On this page we discuss several topics: 1) probability versus non-probability sampling, 2) modes of sexual orientation data collection, and 3) sample size. The full discussion of constructing samples is beyond the scope of this website.  For more detailed information see appropriate texts on sampling (such as the classic text Applied Sampling by Seymour Sudman, 1976) or contact us for guidance.  The topics discussed here were chosen because they are some of the more common concerns that arise when sampling LGBs.
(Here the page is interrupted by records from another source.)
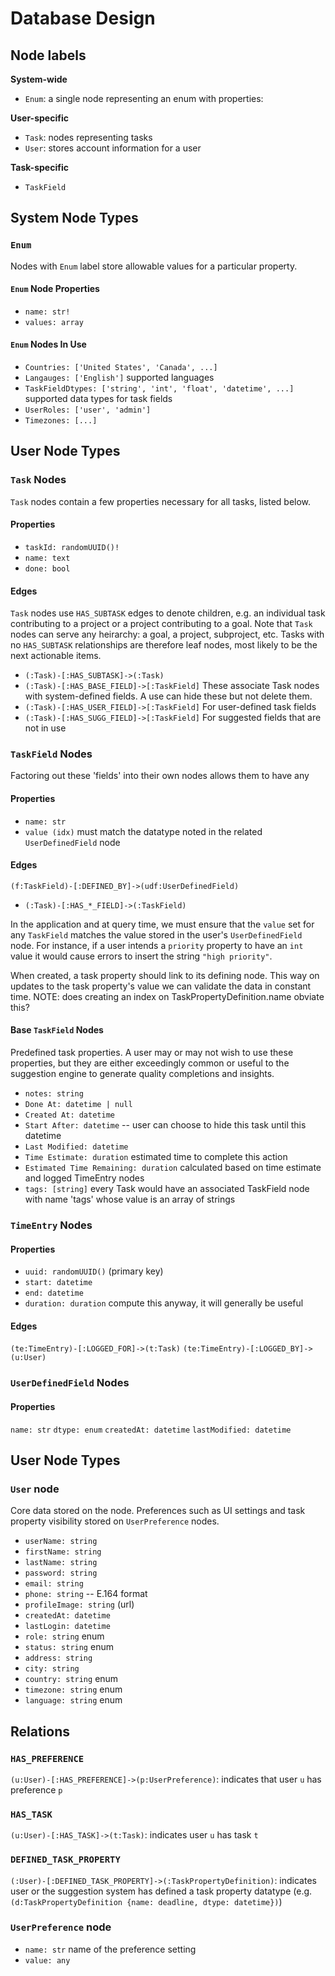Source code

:# Database Design

## Node labels


**System-wide**
* `Enum`: a single node representing an enum with properties:


**User-specific**
* `Task`: nodes representing tasks
* `User`: stores account information for a user

**Task-specific**
* `TaskField`

## System Node Types

### `Enum`

Nodes with `Enum` label store allowable values for a particular property. 

#### `Enum` Node Properties
* `name: str!`
* `values: array`

#### `Enum` Nodes In Use
* `Countries: ['United States', 'Canada', ...]`
* `Langauges: ['English']` supported languages
* `TaskFieldDtypes: ['string', 'int', 'float', 'datetime', ...]` supported data types for task fields
* `UserRoles: ['user', 'admin']`
* `Timezones: [...]`

## User Node Types

### `Task` Nodes
`Task` nodes contain a few properties necessary for all tasks, listed below. 

#### Properties
* `taskId: randomUUID()!`
* `name: text`
* `done: bool`


#### Edges

`Task` nodes use `HAS_SUBTASK` edges to denote children, e.g. an individual task contributing to a project or a project contributing to a goal. Note that `Task` nodes can serve any heirarchy: a goal, a project, subproject, etc. Tasks with no `HAS_SUBTASK` relationships are therefore leaf nodes, most likely to be the next actionable items.

* `(:Task)-[:HAS_SUBTASK]->(:Task)` 
* `(:Task)-[:HAS_BASE_FIELD]->[:TaskField]` These associate Task nodes with system-defined fields. A use can hide these but not delete them. 
* `(:Task)-[:HAS_USER_FIELD]->[:TaskField]` For user-defined task fields
* `(:Task)-[:HAS_SUGG_FIELD]->[:TaskField]` For suggested fields that are not in use

### `TaskField` Nodes

Factoring out these 'fields' into their own nodes allows them to have any 
#### Properties
* `name: str`
* `value (idx)` must match the datatype noted in the related `UserDefinedField` node

#### Edges
`(f:TaskField)-[:DEFINED_BY]->(udf:UserDefinedField)`
* `(:Task)-[:HAS_*_FIELD]->(:TaskField)`

In the application and at query time, we must ensure that the `value` set for any `TaskField` matches the value stored in the user's `UserDefinedField` node. For instance, if a user intends a `priority` property to have an `int` value it would cause errors to insert the string `"high priority"`.

When created, a task property should link to its defining node. This way on updates to the task property's value we can validate the data in constant time. NOTE: does creating an index on TaskPropertyDefinition.name obviate this?


#### Base `TaskField` Nodes

Predefined task properties. A user may or may not wish to use these properties, but they are either exceedingly common or useful to the suggestion engine to generate quality completions and insights.

* `notes: string`
* `Done At: datetime | null`
* `Created At: datetime`
* `Start After: datetime` -- user can choose to hide this task until this datetime
* `Last Modified: datetime`
* `Time Estimate: duration` estimated time to complete this action
* `Estimated Time Remaining: duration` calculated based on time estimate and logged TimeEntry nodes
* `tags: [string]` every Task would have an associated TaskField node with name 'tags' whose value is an array of strings

### `TimeEntry` Nodes
#### Properties
* `uuid: randomUUID()` (primary key)
* `start: datetime`
* `end: datetime`
* `duration: duration` compute this anyway, it will generally be useful

#### Edges
`(te:TimeEntry)-[:LOGGED_FOR]->(t:Task)`
`(te:TimeEntry)-[:LOGGED_BY]->(u:User)`

### `UserDefinedField` Nodes

#### Properties
`name: str`
`dtype: enum`
`createdAt: datetime`
`lastModified: datetime`

## User Node Types

### `User` node
Core data stored on the node. Preferences such as UI settings and task property visibility stored on `UserPreference` nodes.
* `userName: string`
* `firstName: string`
* `lastName: string`
* `password: string`
* `email: string`
* `phone: string` -- E.164 format
* `profileImage: string` (url)
* `createdAt: datetime`
* `lastLogin: datetime`
* `role: string` enum 
* `status: string` enum
* `address: string`
* `city: string`
* `country: string` enum
* `timezone: string` enum
* `language: string` enum


## Relations

### `HAS_PREFERENCE`
`(u:User)-[:HAS_PREFERENCE]->(p:UserPreference)`: indicates that user `u` has preference `p`

### `HAS_TASK`
`(u:User)-[:HAS_TASK]->(t:Task)`: indicates user `u` has task `t`

### `DEFINED_TASK_PROPERTY`
`(:User)-[:DEFINED_TASK_PROPERTY]->(:TaskPropertyDefinition)`: indicates user or the suggestion system has defined a task property datatype (e.g. `(d:TaskPropertyDefinition {name: deadline, dtype: datetime})`)

### `UserPreference` node
* `name: str` name of the preference setting
* `value: any` 
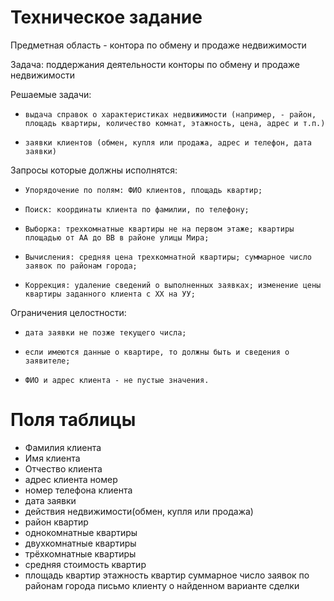 ﻿# Техническое задание

Предметная область - контора по обмену и продаже недвижимости

Задача: поддержания деятельности конторы по обмену и продаже недвижимости

Решаемые задачи:

*     выдача справок о характеристиках недвижимости (например, - район, площадь квартиры, количество комнат, этажность, цена, адрес и т.п.)
*     заявки клиентов (обмен, купля или продажа, адрес и телефон, дата заявки) 

Запросы которые должны исполнятся:

*     Упорядочение по полям: ФИО клиентов, площадь квартир;
*     Поиск: координаты клиента по фамилии, по телефону;
*     Выборка: трехкомнатные квартиры не на первом этаже; квартиры площадью от АА до ВВ в районе улицы Мира;
*     Вычисления: средняя цена трехкомнатной квартиры; суммарное число заявок по районам города; 
*     Коррекция: удаление сведений о выполненных заявках; изменение цены квартиры заданного клиента с ХХ на УУ;


Ограничения целостности: 

*     дата заявки не позже текущего числа; 
*     если имеются данные о квартире, то должны быть и сведения о заявителе; 
*     ФИО и адрес клиента - не пустые значения.



# Поля таблицы

* Фамилия клиента
* Имя клиента
* Отчество клиента
* адрес клиента номер
* номер телефона клиента
* дата заявки
* действия недвижимости(обмен, купля или продажа)
* район квартир
* однокомнатные квартиры
* двухкомнатные квартиры
* трёхкомнатные квартиры
* средняя стоимость квартир
* площадь квартир
этажность квартир
суммарное число заявок по районам города
письмо клиенту о найденном варианте сделки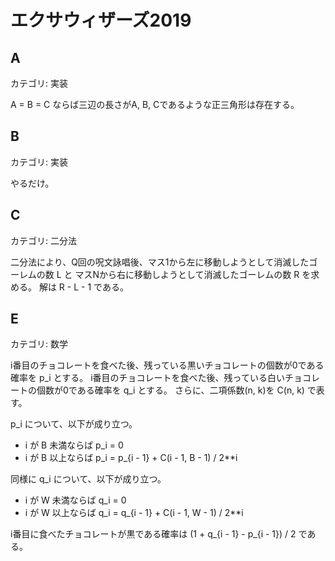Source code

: # エクサウィザーズ2019

## A
カテゴリ: 実装

A = B = C ならば三辺の長さがA, B, Cであるような正三角形は存在する。

## B
カテゴリ: 実装

やるだけ。

## C
カテゴリ: 二分法

二分法により、Q回の呪文詠唱後、マス1から左に移動しようとして消滅したゴーレムの数 L と
マスNから右に移動しようとして消滅したゴーレムの数 R を求める。
解は R - L - 1 である。

## E
カテゴリ: 数学

i番目のチョコレートを食べた後、残っている黒いチョコレートの個数が0である確率を p_i とする。
i番目のチョコレートを食べた後、残っている白いチョコレートの個数が0である確率を q_i とする。
さらに、二項係数(n, k)を  C(n, k) で表す。

p_i について、以下が成り立つ。

* i が B 未満ならば p_i = 0
* i が B 以上ならば p_i = p_{i - 1} + C(i - 1, B - 1) / 2**i

同様に q_i について、以下が成り立つ。

* i が W 未満ならば q_i = 0
* i が W 以上ならば q_i = q_{i - 1} + C(i - 1, W - 1) / 2**i

i番目に食べたチョコレートが黒である確率は (1 + q_{i - 1} - p_{i - 1}) / 2 である。
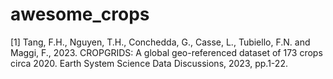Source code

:# awesome_crops

[1] Tang, F.H., Nguyen, T.H., Conchedda, G., Casse, L., Tubiello, F.N. and Maggi, F., 2023. CROPGRIDS: A global geo-referenced dataset of 173 crops circa 2020. Earth System Science Data Discussions, 2023, pp.1-22.
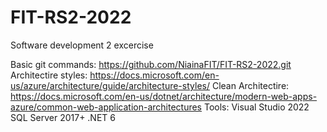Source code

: # FIT-RS2-2022

Software development 2 excercise

Basic git commands: https://github.com/NiainaFIT/FIT-RS2-2022.git
Architectire styles: https://docs.microsoft.com/en-us/azure/architecture/guide/architecture-styles/
Clean Architectire: https://docs.microsoft.com/en-us/dotnet/architecture/modern-web-apps-azure/common-web-application-architectures
Tools:
Visual Studio 2022
SQL Server 2017+
.NET 6


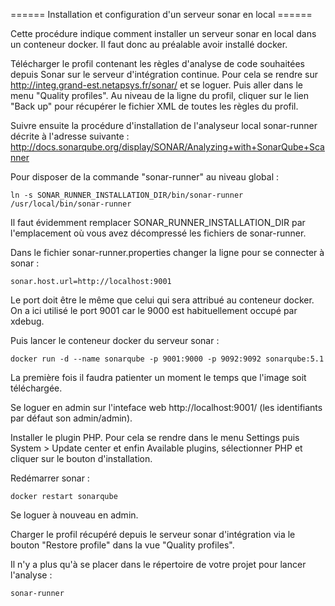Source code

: ====== Installation et configuration d'un serveur sonar en local ======

Cette procédure indique comment installer un serveur sonar en local dans un conteneur docker. Il faut donc au préalable avoir installé docker.

Télécharger le profil contenant les règles d'analyse de code souhaitées depuis Sonar sur le serveur d'intégration continue. Pour cela se rendre sur http://integ.grand-est.netapsys.fr/sonar/ et se loguer. Puis aller dans le menu "Quality profiles". Au niveau de la ligne du profil, cliquer sur le lien "Back up" pour récupérer le fichier XML de toutes les règles du profil.

Suivre ensuite la procédure d'installation de l'analyseur local sonar-runner décrite à l'adresse suivante : http://docs.sonarqube.org/display/SONAR/Analyzing+with+SonarQube+Scanner

Pour disposer de la commande "sonar-runner" au niveau global :

    ln -s SONAR_RUNNER_INSTALLATION_DIR/bin/sonar-runner /usr/local/bin/sonar-runner

Il faut évidemment remplacer SONAR_RUNNER_INSTALLATION_DIR par l'emplacement où vous avez décompressé les fichiers de sonar-runner.

Dans le fichier sonar-runner.properties changer la ligne pour se connecter à sonar :

    sonar.host.url=http://localhost:9001
    
Le port doit être le même que celui qui sera attribué au conteneur docker. On a ici utilisé le port 9001 car le 9000 est habituellement occupé par xdebug.

Puis lancer le conteneur docker du serveur sonar :

    docker run -d --name sonarqube -p 9001:9000 -p 9092:9092 sonarqube:5.1

La première fois il faudra patienter un moment le temps que l'image soit téléchargée.

Se loguer en admin sur l'inteface web http://localhost:9001/ (les identifiants par défaut son admin/admin).

Installer le plugin PHP. Pour cela se rendre dans le menu Settings puis System > Update center et enfin Available plugins, sélectionner PHP et cliquer sur le bouton d'installation.

Redémarrer sonar :

    docker restart sonarqube
    
Se loguer à nouveau en admin.

Charger le profil récupéré depuis le serveur sonar d'intégration via le bouton "Restore profile" dans la vue "Quality profiles".

Il n'y a plus qu'à se placer dans le répertoire de votre projet pour lancer l'analyse :

    sonar-runner
 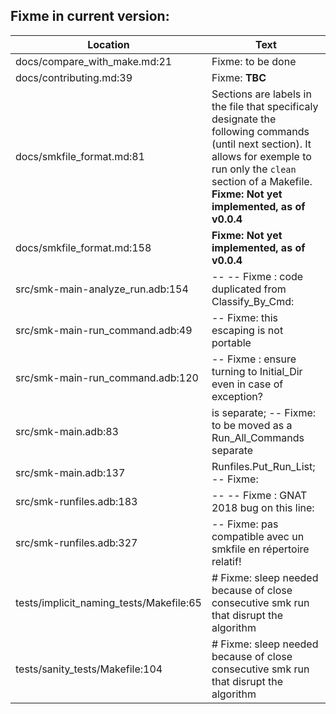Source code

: Fixme in current version:
-------------------------

Location | Text
---------|-----
docs/compare_with_make.md:21|Fixme: to be done
docs/contributing.md:39|Fixme: **TBC**
docs/smkfile_format.md:81|Sections are labels in the file that specificaly designate the following commands (until next section). It allows for exemple to run only the `clean` section of a Makefile. **Fixme: Not yet implemented, as of v0.0.4**  
docs/smkfile_format.md:158|   **Fixme: Not yet implemented, as of v0.0.4**
src/smk-main-analyze_run.adb:154|--                 -- Fixme : code duplicated from Classify_By_Cmd:
src/smk-main-run_command.adb:49|      -- Fixme: this escaping is not portable
src/smk-main-run_command.adb:120|      -- Fixme : ensure turning to Initial_Dir even in case of exception?
src/smk-main.adb:83|   is separate; -- Fixme: to be moved as a Run_All_Commands separate
src/smk-main.adb:137|         Runfiles.Put_Run_List; -- Fixme:
src/smk-runfiles.adb:183|--                 -- Fixme : GNAT 2018 bug on this line:
src/smk-runfiles.adb:327|            -- Fixme: pas compatible avec un smkfile en répertoire relatif!
tests/implicit_naming_tests/Makefile:65|	# Fixme: sleep needed because of close consecutive smk run that disrupt the algorithm
tests/sanity_tests/Makefile:104|	# Fixme: sleep needed because of close consecutive smk run that disrupt the algorithm
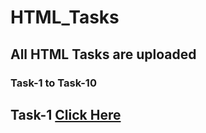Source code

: # HTML_Tasks
## All HTML Tasks are uploaded
### Task-1 to Task-10
## Task-1                                        [Click Here](https://amit2908kumar.github.io/HTML_Tasks/Task-1)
PROBABILITY VERSUS NON-PROBABILITY SAMPLING: There are two types of sampling methods: probability sampling and non-probability sampling. The difference between them is that in probability sampling, every unit has a "chance" of being selected, and that chance can be largely quantified. This is not true for non-probability sampling; every item in a population does not have an equal chance of being selected. Historically, samples of LGBs were non-probability samples drawn from locations such as mental institutions, prisons, or bars.  Not surprisingly, data from these samples were biased in ways that stigmatized LGBs and supported arguments made by some that they were inherently "sick."  With the advent of probability samples, many but not all of these myths have been dispelled.

Because probability sampling allows for the generalization of results to larger populations, this website has focused on data sources that have used this method.  Probability sampling involves the selection of a sample from a population, based on the principle of randomization or chance. Probability sampling is more complex, more time-consuming and usually more costly than non- probability sampling. However, because units from the population are randomly selected and each unit's probability of inclusion can be calculated, reliable estimates can be produced along with estimates of the sampling error, and inferences can be made about the population.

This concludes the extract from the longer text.